The difference-based equivalent static load method: an improvement of the ESL method’s nonlinear approximation quality

Nonlinear dynamic structural optimization is a real challenge, in particular for problems that require the use of explicit solvers, e.g., crash. Here, the number of design variables is typically very limited. A way to overcome this drawback is to use linear auxiliary load cases which are derived from nonlinear dynamic analysis results in order to enable the application of linear static response optimization. The equivalent static load method (ESLM) provides a well-defined procedure to create such linear auxiliary load cases. The main idea here is that after the selection of a number of representative time steps, a set of equivalent static loads (ESLs) is computed for each time step such that the resulting displacement field in the linear static analysis is identical to the respective field in the nonlinear dynamic analysis.

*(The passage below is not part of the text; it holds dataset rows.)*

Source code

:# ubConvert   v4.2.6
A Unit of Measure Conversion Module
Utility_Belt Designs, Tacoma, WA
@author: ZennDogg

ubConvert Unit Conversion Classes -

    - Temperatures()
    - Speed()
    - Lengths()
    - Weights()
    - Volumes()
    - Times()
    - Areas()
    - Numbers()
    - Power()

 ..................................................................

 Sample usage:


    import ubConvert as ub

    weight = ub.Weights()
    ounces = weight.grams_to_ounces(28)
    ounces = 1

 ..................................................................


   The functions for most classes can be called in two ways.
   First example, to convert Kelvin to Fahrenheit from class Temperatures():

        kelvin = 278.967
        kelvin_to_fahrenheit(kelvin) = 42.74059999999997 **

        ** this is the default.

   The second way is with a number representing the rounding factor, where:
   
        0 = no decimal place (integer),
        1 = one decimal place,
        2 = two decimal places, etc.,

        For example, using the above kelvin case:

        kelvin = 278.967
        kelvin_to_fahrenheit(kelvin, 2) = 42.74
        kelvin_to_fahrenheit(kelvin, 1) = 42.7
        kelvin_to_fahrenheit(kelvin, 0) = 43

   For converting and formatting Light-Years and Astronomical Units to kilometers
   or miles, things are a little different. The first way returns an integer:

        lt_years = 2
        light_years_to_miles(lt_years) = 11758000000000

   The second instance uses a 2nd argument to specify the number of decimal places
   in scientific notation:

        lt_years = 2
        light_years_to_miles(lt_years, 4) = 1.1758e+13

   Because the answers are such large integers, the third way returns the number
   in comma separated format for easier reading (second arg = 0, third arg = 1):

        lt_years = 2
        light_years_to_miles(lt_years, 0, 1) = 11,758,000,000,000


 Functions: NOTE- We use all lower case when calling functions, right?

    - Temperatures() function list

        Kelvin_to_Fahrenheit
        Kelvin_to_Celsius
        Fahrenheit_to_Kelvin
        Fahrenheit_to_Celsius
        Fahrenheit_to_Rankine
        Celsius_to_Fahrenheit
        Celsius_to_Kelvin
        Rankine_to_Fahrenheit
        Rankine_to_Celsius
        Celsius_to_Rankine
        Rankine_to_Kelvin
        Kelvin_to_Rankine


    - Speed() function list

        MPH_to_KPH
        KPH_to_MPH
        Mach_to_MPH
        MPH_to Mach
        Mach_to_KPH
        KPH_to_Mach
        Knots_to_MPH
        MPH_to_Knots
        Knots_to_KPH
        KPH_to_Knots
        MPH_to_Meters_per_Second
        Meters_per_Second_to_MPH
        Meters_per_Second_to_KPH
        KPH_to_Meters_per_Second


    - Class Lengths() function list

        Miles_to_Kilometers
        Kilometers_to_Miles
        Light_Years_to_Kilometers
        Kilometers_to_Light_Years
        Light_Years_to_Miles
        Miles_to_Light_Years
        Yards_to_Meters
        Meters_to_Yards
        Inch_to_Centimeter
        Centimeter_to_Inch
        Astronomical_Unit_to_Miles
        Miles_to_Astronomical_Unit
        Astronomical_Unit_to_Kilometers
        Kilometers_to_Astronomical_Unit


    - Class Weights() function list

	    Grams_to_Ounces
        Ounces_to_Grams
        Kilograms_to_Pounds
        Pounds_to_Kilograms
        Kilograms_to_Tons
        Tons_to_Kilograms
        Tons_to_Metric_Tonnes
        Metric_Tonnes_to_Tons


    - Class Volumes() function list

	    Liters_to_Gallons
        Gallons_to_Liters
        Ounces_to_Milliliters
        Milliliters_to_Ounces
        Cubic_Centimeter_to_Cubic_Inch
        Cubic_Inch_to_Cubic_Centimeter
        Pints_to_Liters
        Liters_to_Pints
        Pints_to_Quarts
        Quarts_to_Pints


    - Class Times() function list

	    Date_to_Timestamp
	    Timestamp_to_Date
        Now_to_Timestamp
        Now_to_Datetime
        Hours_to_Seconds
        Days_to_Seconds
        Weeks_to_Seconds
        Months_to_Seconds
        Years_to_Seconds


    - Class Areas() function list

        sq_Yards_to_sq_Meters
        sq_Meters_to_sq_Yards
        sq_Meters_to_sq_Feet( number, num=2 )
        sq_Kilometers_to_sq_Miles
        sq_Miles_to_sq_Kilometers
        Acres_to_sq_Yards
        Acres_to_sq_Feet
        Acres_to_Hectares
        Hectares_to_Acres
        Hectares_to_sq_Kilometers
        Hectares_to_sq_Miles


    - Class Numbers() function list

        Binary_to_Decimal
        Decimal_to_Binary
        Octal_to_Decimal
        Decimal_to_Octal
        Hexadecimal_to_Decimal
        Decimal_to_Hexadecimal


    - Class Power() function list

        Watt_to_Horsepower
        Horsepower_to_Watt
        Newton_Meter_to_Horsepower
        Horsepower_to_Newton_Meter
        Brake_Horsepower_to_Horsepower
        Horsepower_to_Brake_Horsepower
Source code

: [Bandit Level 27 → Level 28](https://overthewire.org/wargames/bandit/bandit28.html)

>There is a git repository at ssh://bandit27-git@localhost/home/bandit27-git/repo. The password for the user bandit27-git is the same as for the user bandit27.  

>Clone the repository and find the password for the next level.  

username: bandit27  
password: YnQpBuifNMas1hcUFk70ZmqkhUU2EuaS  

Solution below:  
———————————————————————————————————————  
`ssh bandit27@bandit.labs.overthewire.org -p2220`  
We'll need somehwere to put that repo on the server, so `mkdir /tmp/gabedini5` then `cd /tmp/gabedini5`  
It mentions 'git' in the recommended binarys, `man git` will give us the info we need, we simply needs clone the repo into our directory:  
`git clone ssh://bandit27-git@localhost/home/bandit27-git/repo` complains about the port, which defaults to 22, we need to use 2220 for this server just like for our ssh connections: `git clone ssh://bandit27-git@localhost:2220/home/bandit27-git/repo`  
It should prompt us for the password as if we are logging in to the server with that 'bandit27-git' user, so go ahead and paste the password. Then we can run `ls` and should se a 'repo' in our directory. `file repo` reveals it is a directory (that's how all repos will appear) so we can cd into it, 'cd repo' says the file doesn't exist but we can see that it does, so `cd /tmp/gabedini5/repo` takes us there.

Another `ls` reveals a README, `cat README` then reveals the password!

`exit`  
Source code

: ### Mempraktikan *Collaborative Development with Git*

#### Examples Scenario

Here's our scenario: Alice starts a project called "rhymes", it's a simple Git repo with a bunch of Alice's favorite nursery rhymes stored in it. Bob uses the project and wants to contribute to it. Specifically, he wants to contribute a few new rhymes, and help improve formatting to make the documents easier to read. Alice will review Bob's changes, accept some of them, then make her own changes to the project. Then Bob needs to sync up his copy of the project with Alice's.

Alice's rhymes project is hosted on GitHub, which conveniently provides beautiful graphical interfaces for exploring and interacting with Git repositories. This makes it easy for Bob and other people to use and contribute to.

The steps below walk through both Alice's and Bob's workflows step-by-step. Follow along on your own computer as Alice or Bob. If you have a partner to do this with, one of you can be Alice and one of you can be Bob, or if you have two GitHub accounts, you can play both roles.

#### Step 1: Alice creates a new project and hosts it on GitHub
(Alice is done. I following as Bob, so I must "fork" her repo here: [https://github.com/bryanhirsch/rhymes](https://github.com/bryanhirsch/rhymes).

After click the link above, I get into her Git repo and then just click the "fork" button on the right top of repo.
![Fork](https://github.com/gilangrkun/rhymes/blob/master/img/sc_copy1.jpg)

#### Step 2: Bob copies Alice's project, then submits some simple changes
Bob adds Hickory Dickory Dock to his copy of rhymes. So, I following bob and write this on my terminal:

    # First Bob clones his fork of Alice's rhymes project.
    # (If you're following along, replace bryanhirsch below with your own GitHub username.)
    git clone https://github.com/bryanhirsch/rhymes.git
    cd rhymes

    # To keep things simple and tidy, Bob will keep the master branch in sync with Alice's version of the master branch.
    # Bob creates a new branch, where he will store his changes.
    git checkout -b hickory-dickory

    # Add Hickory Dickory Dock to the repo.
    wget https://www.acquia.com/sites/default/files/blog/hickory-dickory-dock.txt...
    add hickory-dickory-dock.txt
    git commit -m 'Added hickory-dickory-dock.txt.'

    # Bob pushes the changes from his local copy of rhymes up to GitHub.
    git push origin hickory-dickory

Each set of ESLs defines an auxiliary load case, which is used in the linear static response optimization. The crucial point is that the finite element (FE)-model for each auxiliary load case describes the undeformed initial geometry. This can lead to insufficient approximation quality in the linear static system for highly nonlinear problems. To overcome this drawback, a difference-based extension of the ESL method called DiESL has been developed for nonlinear dynamic response optimization problems. Here, the FE-model for each auxiliary load case describes the deformed nonlinear geometry at the respective time, and the corresponding ESLs create only the displacement field leading to the deformed state of the subsequent ESL time step. Consequently, responses in each linear auxiliary load case (corresponding to a time step) are computed as the accumulated sum of the previous linear auxiliary load cases. Furthermore, the linear static response optimization problem consists not only of one but of n T FE-models where n T is the number of selected time steps. Such a multi-model optimization (MMO) can be solved with commercial FE solvers. It turns out that the DiESL approach leads to a significant improvement of the nonlinear approximation quality and faster convergence to the optimum when compared to standard ESLM. This will be demonstrated and discussed based on selected test examples.